Fodder is not the miracle animal feed it seems to be on pinterest. Like everything in farming there is a time, place and reason to do it, I just don't see one for me to spend time doing it.

What about growing my own animals Hay and Grain?

IS IT BETTER NUTRITIONALLY? Not really. We have really good hay around here that we can have delivered. At best I could match the product.

IS IT CHEAPER TO DIY? NO

I already have a tractor. So you would think it would save me money to do my own grains and hay. But when you look at the cost for the equipment to do so it looks different…

"For harvesting 4-foot-by-5-foot round bales, estimated new equipment costs are $25,000 for a rotary mower/conditioner, $5,500 for a 10-foot rake, $35,000 for the baler and $55,000 for an adequate-sized tractor.

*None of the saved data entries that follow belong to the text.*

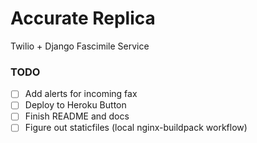 # Accurate Replica

Twilio + Django Fascimile Service

### TODO

- [ ] Add alerts for incoming fax
- [ ] Deploy to Heroku Button
- [ ] Finish README and docs
- [ ] Figure out staticfiles (local nginx-buildpack workflow)
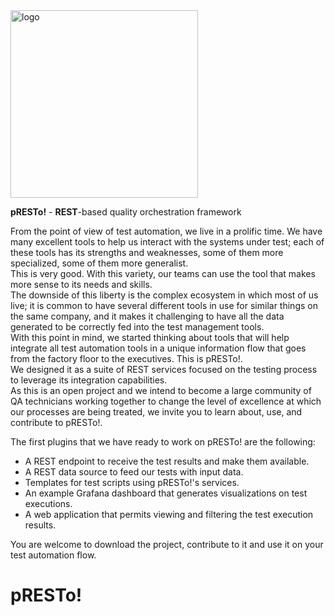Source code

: <img src="https://user-images.githubusercontent.com/19194931/154954318-0dea605f-a42b-40bd-b3b7-edcb0e545310.png" alt="logo" width="300"/>

<b>pRESTo!</b> - <b>REST</b>-based quality orchestration framework

From the point of view of test automation, we live in a prolific time. We have many excellent tools to help us interact with the systems under test; each of these tools has its strengths and weaknesses, some of them more specialized, some of them more generalist.<br />
This is very good. With this variety, our teams can use the tool that makes more sense to its needs and skills.<br />
The downside of this liberty is the complex ecosystem in which most of us live; it is common to have several different tools in use for similar things on the same company, and it makes it challenging to have all the data generated to be correctly fed into the test management tools.<br />
With this point in mind, we started thinking about tools that will help integrate all test automation tools in a unique information flow that goes from the factory floor to the executives. This is pRESTo!.<br />
We designed it as a suite of REST services focused on the testing process to leverage its integration capabilities.<br />
As this is an open project and we intend to become a large community of QA technicians working together to change the level of excellence at which our processes are being treated, we invite you to learn about, use, and contribute to pRESTo!.<br />

The first plugins that we have ready to work on pRESTo! are the following:
<ul>
  <li>A REST endpoint to receive the test results and make them available.</li>
  <li>A REST data source to feed our tests with input data.</li>
  <li>Templates for test scripts using pRESTo!'s services.</li>
  <li>An example Grafana dashboard that generates visualizations on test executions.</li>
  <li>A web application that permits viewing and filtering the test execution results.</li>
</ul>

You are welcome to download the project, contribute to it and use it on your test automation flow.

# pRESTo!
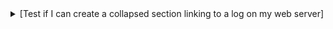 <details>

<summary>  [Test if I can create a collapsed section linking to a log on my web server]<https://www.mustafejen.se/~per/tmp/debug/liquidsoaplogII.txt>
</summary>


</details>
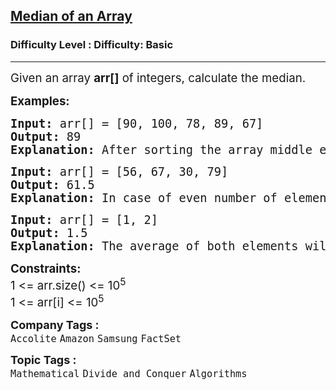 <h2><a href="https://www.geeksforgeeks.org/problems/find-the-median0527/1?page=1&difficulty=School&sortBy=submissions">Median of an Array</a></h2><h3>Difficulty Level : Difficulty: Basic</h3><hr><div class="problems_problem_content__Xm_eO"><p><span style="font-size: 14pt;">Given an array <strong>arr[]</strong> of integers, calculate the median.</span></p>
<p><span style="font-size: 14pt;"><strong>Examples:</strong></span></p>
<pre><span style="font-size: 14pt;"><strong>Input: </strong>arr[] = [90, 100, 78, 89, 67]
<strong>Output: </strong>89
<strong>Explanation: </strong>After sorting the array middle element is the median 
</span></pre>
<pre><span style="font-size: 14pt;"><strong>Input: </strong>arr[] = [56, 67, 30, 79]
<strong>Output: </strong>61.5
<strong>Explanation: </strong>In case of even number of elements, average of two middle elements is the median.</span><span style="font-size: 14pt;"> <br></span></pre>
<pre><span style="font-size: 14pt;"><strong>Input:&nbsp;</strong>arr[] = [1, 2]<br><strong>Output:</strong> 1.5<br><strong>Explanation:</strong> The average of both elements will result in 1.5.</span></pre>
<p><span style="font-size: 14pt;"><strong>Constraints:</strong><br>1 &lt;= arr.size() &lt;= 10<sup>5</sup><br>1 &lt;= arr[i] &lt;= 10<sup>5</sup></span></p></div><p><span style=font-size:18px><strong>Company Tags : </strong><br><code>Accolite</code>&nbsp;<code>Amazon</code>&nbsp;<code>Samsung</code>&nbsp;<code>FactSet</code>&nbsp;<br><p><span style=font-size:18px><strong>Topic Tags : </strong><br><code>Mathematical</code>&nbsp;<code>Divide and Conquer</code>&nbsp;<code>Algorithms</code>&nbsp;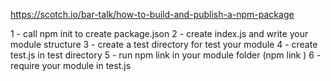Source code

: https://scotch.io/bar-talk/how-to-build-and-publish-a-npm-package



1 - call npm init to create package.json
2 - create index.js and write your module structure
3 - create a test directory for test your module
4 - create test.js in test directory
5 - run npm link in your module folder (npm link <MyModule>)
6 - require your module in test.js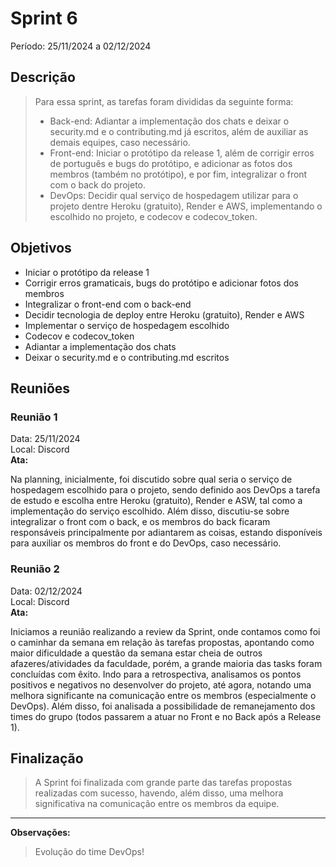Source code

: # Sprint 6
Período: 25/11/2024 a 02/12/2024

## Descrição
> Para essa sprint, as tarefas foram divididas da seguinte forma:
> - Back-end: Adiantar a implementação dos chats e deixar o security.md e o contributing.md já escritos, além de auxiliar as demais equipes, caso necessário.
> - Front-end: Iniciar o protótipo da release 1, além de corrigir erros de português e bugs do protótipo, e adicionar as fotos dos membros (também no protótipo), e por fim, integralizar o front com o back do projeto.
> - DevOps: Decidir qual serviço de hospedagem utilizar para o projeto dentre Heroku (gratuito), Render e AWS, implementando o escolhido no projeto, e codecov e codecov_token.

## Objetivos
- Iniciar o protótipo da release 1
- Corrigir erros gramaticais, bugs do protótipo e adicionar fotos dos membros
- Integralizar o front-end com o back-end
- Decidir tecnologia de deploy entre Heroku (gratuito), Render e AWS
- Implementar o serviço de hospedagem escolhido
- Codecov e codecov_token
- Adiantar a implementação dos chats
- Deixar o security.md e o contributing.md escritos

## Reuniões
### Reunião 1
Data: 25/11/2024  
Local: Discord  
**Ata:**

Na planning, inicialmente, foi discutido sobre qual seria o serviço de hospedagem escolhido para o projeto, sendo definido aos DevOps a
tarefa de estudo e escolha entre Heroku (gratuito), Render e ASW, tal como a implementação do serviço escolhido. Além disso, discutiu-se
sobre integralizar o front com o back, e os membros do back ficaram responsáveis principalmente por adiantarem as coisas, estando
disponíveis para auxiliar os membros do front e do DevOps, caso necessário.


### Reunião 2
Data: 02/12/2024  
Local: Discord  
**Ata:**

Iniciamos a reunião realizando a review da Sprint, onde contamos como foi o caminhar da semana em relação às tarefas propostas, apontando como maior dificuldade a questão da semana estar cheia de outros afazeres/atividades da faculdade, porém, a grande maioria das tasks foram concluídas com êxito. Indo para a retrospectiva, analisamos os pontos positivos e negativos no desenvolver do projeto, até agora, notando uma melhora significante na comunicação entre os membros (especialmente o DevOps). Além disso, foi analisada a possibilidade de remanejamento dos times do grupo (todos passarem a atuar no Front e no Back após a Release 1).


## Finalização
> A Sprint foi finalizada com grande parte das tarefas propostas realizadas com sucesso, havendo, além disso, uma melhora significativa na comunicação entre os membros da equipe.

---

**Observações:**
> Evolução do time DevOps!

The total is an investment of $120,500."

If you take away the cost of the tractor it would still cost me around $70,000 to buy what I needed. It would take me 70 YEARS at our current hay consumption to pay that off.

Now I know I could buy used equipment. I could sell excess hay. BUT I DON'T WANT TO RUN A HAY BUSINESS. So yeah, again not really seeming like something I should be forcing myself to do.

IS IT MORE SELF SUFFICIENT? NOT EXATLY

Tractors need diesel, replacement parts, etc. NO. If the world as we know it ended, a tractor would not be much help very long.

There are some people watching this video, reading this article, who think I am crazy to not do this stuff. If you are one of those people, GO FOR IT! If you get excited by the idea of growing hay, crops, fodder, then I think YOU should do it. I do things on my homestead that are not cheaper, not more nutritious and not self sufficient all the time, because I WANT TO DO THOSE THINGS.

I believe homesteading can really only be truly sustainable if we focus on things we want to do, and so for me, growing all my animals feed is not going to happen.